Three times he took groups of students to Costa Rica to view and study the tropical rain forest.

Although he loved teaching, his superintendent encouraged Cavallo to move into administration. He finally did so taking a job as an assistant principal at a high school in Lafayette. It was not an easy decision.

“The only reason I did it was for those very arguments everybody always makes-you can impact education on a larger scale,” Cavallo said. “I wanted to be the kind of administrator that has high standards. I want all teachers to be good teachers. I didn’t want to settle for mediocrity.”

But he missed teaching. In his first year as an administrator he abandoned his desk one afternoon to join a physics class firing off rockets on the front lawn of the school.

Two years later he became a middle school principal, initially on an interim basis when the new principal at the school was arrested for drunk driving the day before school started.

Cavallo’s former superintendent, Richard Wood, credited Cavallo with playing a large role in the district’s switch to a middle school model rather than a junior high setting.

After five years as a middle school principal Cavallo moved his family to the Chicago area in 2003 where he spent a year working with the University of Illinois at Chicago.
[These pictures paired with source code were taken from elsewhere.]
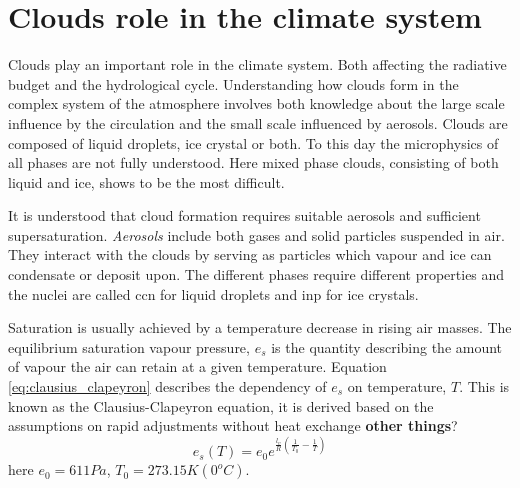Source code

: \section{Clouds role in the climate system} \label{sec:cloud_in_climate_system}
Clouds play an important role in the climate system. Both affecting the radiative budget and the hydrological cycle. Understanding how clouds form in the complex system of the atmosphere involves both knowledge about the large scale influence by the circulation and the small scale influenced by aerosols. Clouds are composed of liquid droplets, ice crystal or both. To this day the microphysics of all phases are not fully understood. Here mixed phase clouds, consisting of both liquid and ice, shows to be the most difficult. 


It is understood that cloud formation requires suitable aerosols and sufficient supersaturation. \textit{Aerosols} include both gases and solid particles suspended in air. They interact with the clouds by serving as particles which vapour and ice can condensate or deposit upon. The different phases require different properties and the nuclei are called \acrfull{ccn} for liquid droplets and \acrfull{inp} for ice crystals. 

Saturation is usually achieved by a temperature decrease in rising air masses. The equilibrium saturation vapour pressure, $e_s$ is the quantity describing the amount of vapour the air can retain at a given temperature. Equation \eqref{eq:clausius_clapeyron} describes the dependency of $e_s$ on temperature, $T$. This is known as the Clausius-Clapeyron equation, it is derived based on the assumptions on rapid adjustments without heat exchange \textbf{other things}?
\begin{equation} \label{eq:clausius_clapeyron}
    e_s\left( T \right) = e_0 e^{\frac{l_v}{R} \left( \frac{1}{T_0} - \frac{1}{T} \right) }
\end{equation}
here $e_0 = 611Pa$, $T_0 = 273.15K \left(0 ^oC \right)$.

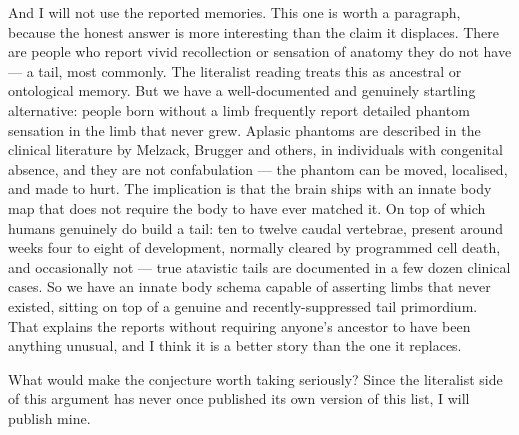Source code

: And I will not use the reported memories. This one is worth a paragraph, because the honest answer
is more interesting than the claim it displaces. There are people who report vivid recollection or
sensation of anatomy they do not have --- a tail, most commonly. The literalist reading treats this
as ancestral or ontological memory. But we have a well-documented and genuinely startling
alternative: people born without a limb frequently report detailed phantom sensation in the limb
that never grew. Aplasic phantoms are described in the clinical literature by Melzack, Brugger and
others, in individuals with congenital absence, and they are not confabulation --- the phantom can
be moved, localised, and made to hurt. The implication is that the brain ships with an innate
body map that does not require the body to have ever matched it. On top of which humans genuinely
do build a tail: ten to twelve caudal vertebrae, present around weeks four to eight of development,
normally cleared by programmed cell death, and occasionally not --- true atavistic tails are
documented in a few dozen clinical cases. So we have an innate body schema capable of asserting
limbs that never existed, sitting on top of a genuine and recently-suppressed tail primordium. That
explains the reports without requiring anyone's ancestor to have been anything unusual, and I think
it is a better story than the one it replaces.

What would make the conjecture worth taking seriously? Since the literalist side of this argument
has never once published its own version of this list, I will publish mine.

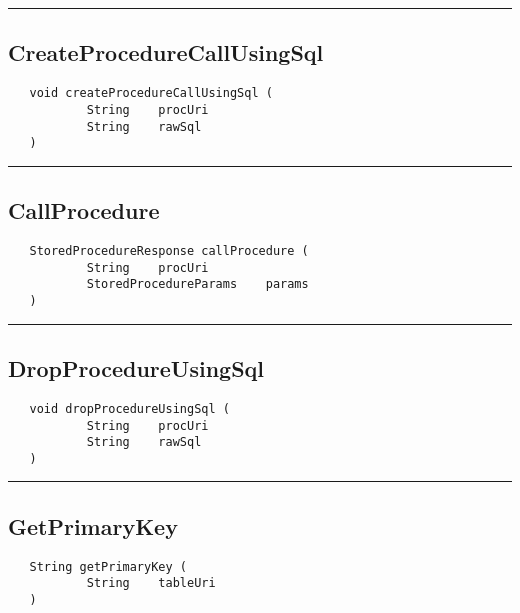 \rule{15cm}{2pt}
\subsection{CreateProcedureCallUsingSql}
\label{Api:CreateProcedureCallUsingSql}
\begin{verbatim}
   void createProcedureCallUsingSql (
           String    procUri
           String    rawSql
   )
\end{verbatim}



\rule{15cm}{2pt}
\subsection{CallProcedure}
\label{Api:CallProcedure}
\begin{verbatim}
   StoredProcedureResponse callProcedure (
           String    procUri
           StoredProcedureParams    params
   )
\end{verbatim}



\rule{15cm}{2pt}
\subsection{DropProcedureUsingSql}
\label{Api:DropProcedureUsingSql}
\begin{verbatim}
   void dropProcedureUsingSql (
           String    procUri
           String    rawSql
   )
\end{verbatim}



\rule{15cm}{2pt}
\subsection{GetPrimaryKey}
\label{Api:GetPrimaryKey}
\begin{verbatim}
   String getPrimaryKey (
           String    tableUri
   )
\end{verbatim}



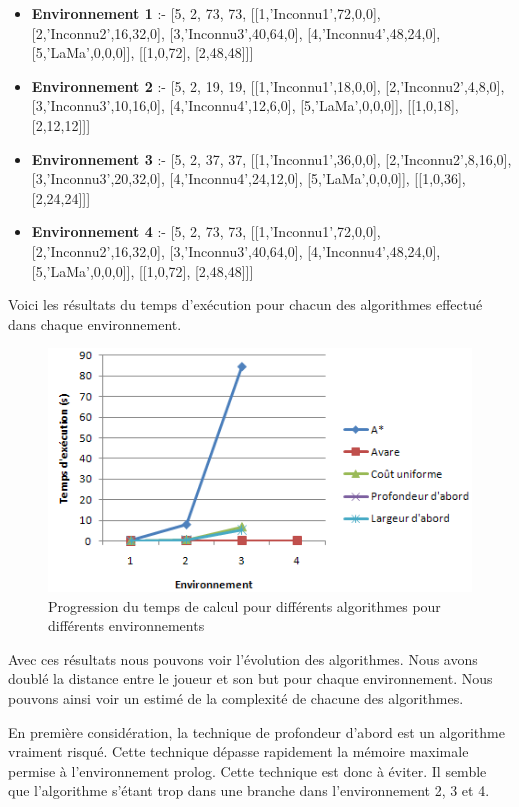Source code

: \documentclass[12pt,english,frenchb,letterpaper]{article}
\begin{document}
\begin{itemize}
\item 
\textbf{Environnement 1} :- 
[5, 2, 73, 73, [[1,'Inconnu1',72,0,0], [2,'Inconnu2',16,32,0], [3,'Inconnu3',40,64,0], [4,'Inconnu4',48,24,0], [5,'LaMa',0,0,0]], [[1,0,72], [2,48,48]]]
\item 
\textbf{Environnement 2} :- 
[5, 2, 19, 19, [[1,'Inconnu1',18,0,0], [2,'Inconnu2',4,8,0], [3,'Inconnu3',10,16,0], [4,'Inconnu4',12,6,0], [5,'LaMa',0,0,0]], [[1,0,18], [2,12,12]]]
\item 
\textbf{Environnement 3} :- 
[5, 2, 37, 37, [[1,'Inconnu1',36,0,0], [2,'Inconnu2',8,16,0], [3,'Inconnu3',20,32,0], [4,'Inconnu4',24,12,0], [5,'LaMa',0,0,0]], [[1,0,36], [2,24,24]]]
\item 
\textbf{Environnement 4} :- 
[5, 2, 73, 73, [[1,'Inconnu1',72,0,0], [2,'Inconnu2',16,32,0], [3,'Inconnu3',40,64,0], [4,'Inconnu4',48,24,0], [5,'LaMa',0,0,0]], [[1,0,72], [2,48,48]]]
\end{itemize}


Voici les résultats du temps d'exécution pour chacun des algorithmes effectué dans chaque environnement.

\begin{figure}[!h] %
\includegraphics[width=6in]{resultats-planif} %
\caption{Progression du temps de calcul pour différents algorithmes pour différents environnements} 
\end{figure}

Avec ces résultats nous pouvons voir l'évolution des algorithmes. Nous avons doublé la distance entre le joueur et son but pour chaque environnement. Nous pouvons ainsi voir un estimé de la complexité de chacune des algorithmes.

En première considération, la technique de profondeur d'abord est un algorithme vraiment risqué. Cette technique dépasse rapidement la mémoire maximale permise à l'environnement prolog. Cette technique est donc à éviter. Il semble que l'algorithme s'étant trop dans une branche dans l'environnement 2, 3 et 4.
\end{document}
But he missed the public school environment and took a job as the assistant superintendent for middle and secondary education at Valley View School District 365, a district with some 18,000 students that covers Romeoville and fast growing Bolingbrook.

“Lou is as good of a school leader as I’ve ever worked with and I’ve been a superintendent for 27 years,” Valley View Superintendent Philip Schoffstall said. “He is intelligent. He is articulate. He is personable. He is one who engenders respect from those he works with. We were all sorry to see him go. He is just an all around good guy and outstanding school leader.”

At Valley View, Cavallo spent a lot of time working to narrow the achievement gap between white and minority students, an important issue facing District 91. He significantly increased the number of minority students meeting state standards in math and reading by focusing on early intervention, monitoring progress, and changing teaching styles when necessary. In Forest Park, teachers spent the summer months getting the basics of a new approach to the curriculum that Cavallo is optimistic will bolster test scores.

“It’s all about early intervention,” Cavallo said. “We made some significant gains. Teaching the way kids learn best, not necessarily the way you teach best. We need to do whatever it takes to help kids be successful.”

Though Forest Park is traditionally one of the stronger feeder districts to the high school system, Cavallo said the growing achievement gap between white and minority students must be addressed.

“My primary focus is improving the achievement gap,” Cavallo said. “This is by no means a district in trouble. We’re pretty good, but I want to move from good to great.”

In California, Cavallo said he learned that a color blind approach is not the way to go.

“I learned that seeing everyone for who they are is the right approach,” Cavallo said. “I don’t see kids as the same with the same kind of values. Every kid is an individual.

“A lot of times people say, ‘I’m color blind. I don’t see color.’ You have to see color and you have to understand that person’s perspective. I learned that very clearly from my kids. I think they taught me more than I taught them out there.”

Cavallo said he intends to hire more black and Hispanic teachers in Forest Park. It’s important that the staff in the classroom reflect the population of students in the classroom. In Forest Park, 93 percent of the teachers are white, whereas 60 percent of the students are black or Hispanic. Roughly 27 percent of the students are white.